Essa sabedoria/movimento, acompanhou toda a história da salvação, em todos os séculos, perpassando todo espaço e tempo, até que nos dias de hoje, ainda é concedida a nós, bastando abrir-se a ação de onde provém toda a ação, a Trindade. Na vida da dominicana Catarina de Sena, Doutora da Igreja, podemos provar desde a inteligência, a beleza e a sabedoria que o Espírito Santo, comunica aqueles que se abrem a Sua ação, para serem capazes de amar.
A capacidade de amar também é movimento. Bento XVI nos diz: “a Eucaristia arrasta-nos no ato oblativo de Jesus. Não é só de modo estático que recebemos o Logos encarnado, mas ficamos envolvidos na dinâmica de sua doação” (Deus Caritas est 13), ele ainda acrescenta: “a ‘mística’ do Sacramento, que se funda no abaixamento de Deus até nós, é de um alcance muito diverso e conduz muito mais alto do que qualquer mística elevação do ser humano poderia realizar”. Ao longo deste artigo, vamos “navegar” em alguns aspectos do movimento na ação ritual a partir da ação trinitária.

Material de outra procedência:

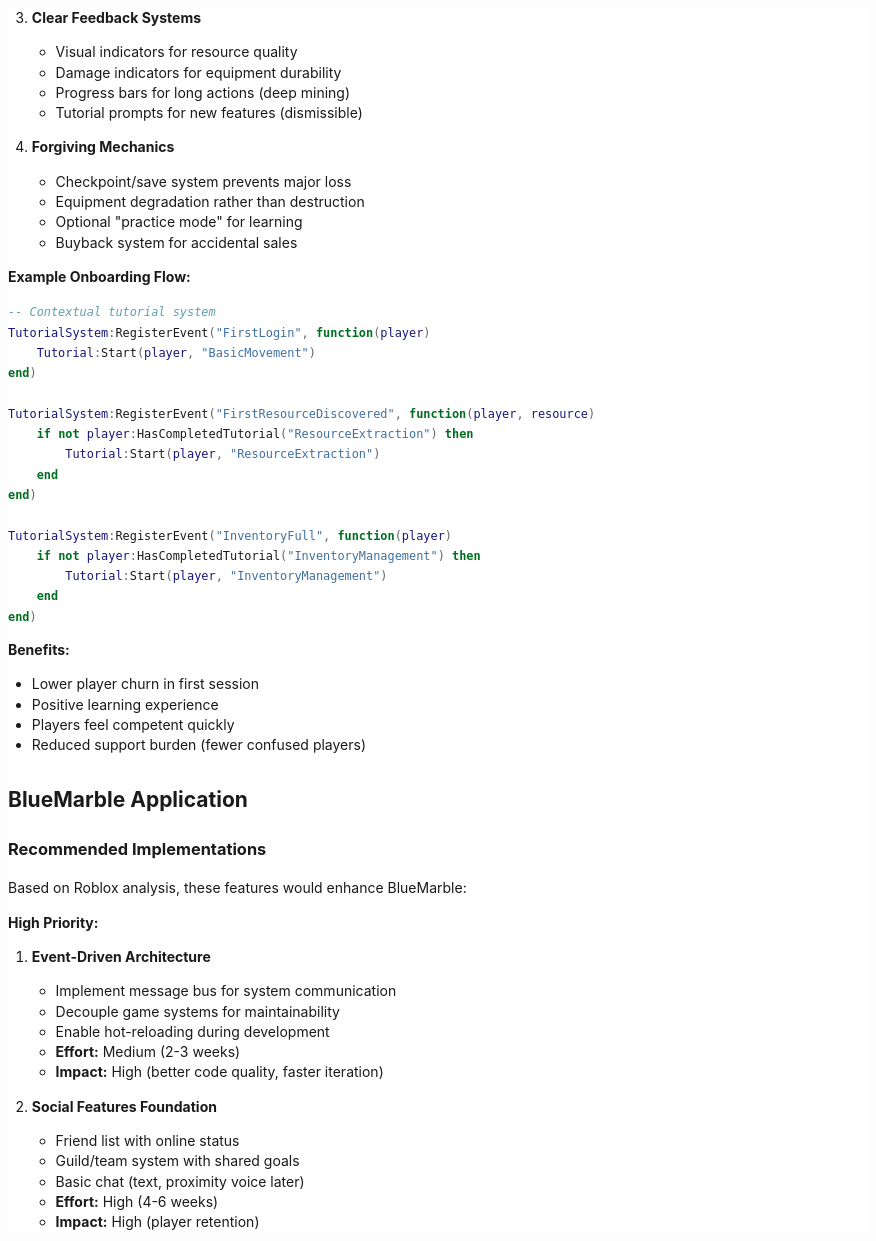 3. **Clear Feedback Systems**
   - Visual indicators for resource quality
   - Damage indicators for equipment durability
   - Progress bars for long actions (deep mining)
   - Tutorial prompts for new features (dismissible)

4. **Forgiving Mechanics**
   - Checkpoint/save system prevents major loss
   - Equipment degradation rather than destruction
   - Optional "practice mode" for learning
   - Buyback system for accidental sales

**Example Onboarding Flow:**
```lua
-- Contextual tutorial system
TutorialSystem:RegisterEvent("FirstLogin", function(player)
    Tutorial:Start(player, "BasicMovement")
end)

TutorialSystem:RegisterEvent("FirstResourceDiscovered", function(player, resource)
    if not player:HasCompletedTutorial("ResourceExtraction") then
        Tutorial:Start(player, "ResourceExtraction")
    end
end)

TutorialSystem:RegisterEvent("InventoryFull", function(player)
    if not player:HasCompletedTutorial("InventoryManagement") then
        Tutorial:Start(player, "InventoryManagement")
    end
end)
```

**Benefits:**
- Lower player churn in first session
- Positive learning experience
- Players feel competent quickly
- Reduced support burden (fewer confused players)

## BlueMarble Application

### Recommended Implementations

Based on Roblox analysis, these features would enhance BlueMarble:

**High Priority:**

1. **Event-Driven Architecture**
   - Implement message bus for system communication
   - Decouple game systems for maintainability
   - Enable hot-reloading during development
   - **Effort:** Medium (2-3 weeks)
   - **Impact:** High (better code quality, faster iteration)

2. **Social Features Foundation**
   - Friend list with online status
   - Guild/team system with shared goals
   - Basic chat (text, proximity voice later)
   - **Effort:** High (4-6 weeks)
   - **Impact:** High (player retention)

1- O movimento na celebração litúrgica
Este movimento é um perfeito diálogo acompanhado de atenção, entre o presidente da celebração Litúrgica e o povo sacerdotal que celebra. Ambos se dispõem em dois coros de forma dialogante, tornando deste modo, possível o movimento da ação coletiva que acontece na Liturgia (Cf: Guardini, 2018). A ideia proposta por Romano Guardini, intitula que o presidente da celebração Litúrgica deve ser como que um verdadeiro maestro (Cf: Guardini, 2018), que com muita solenidade rege a sua “orquestra”, sabendo o momento certo de fazê-la cantar, tocar e silenciar, criando uma perfeita melodia. Destarte, cada um: presidente e assembleia em sua devida função e em um perfeito movimento, criam a harmonia Litúrgica entre eles.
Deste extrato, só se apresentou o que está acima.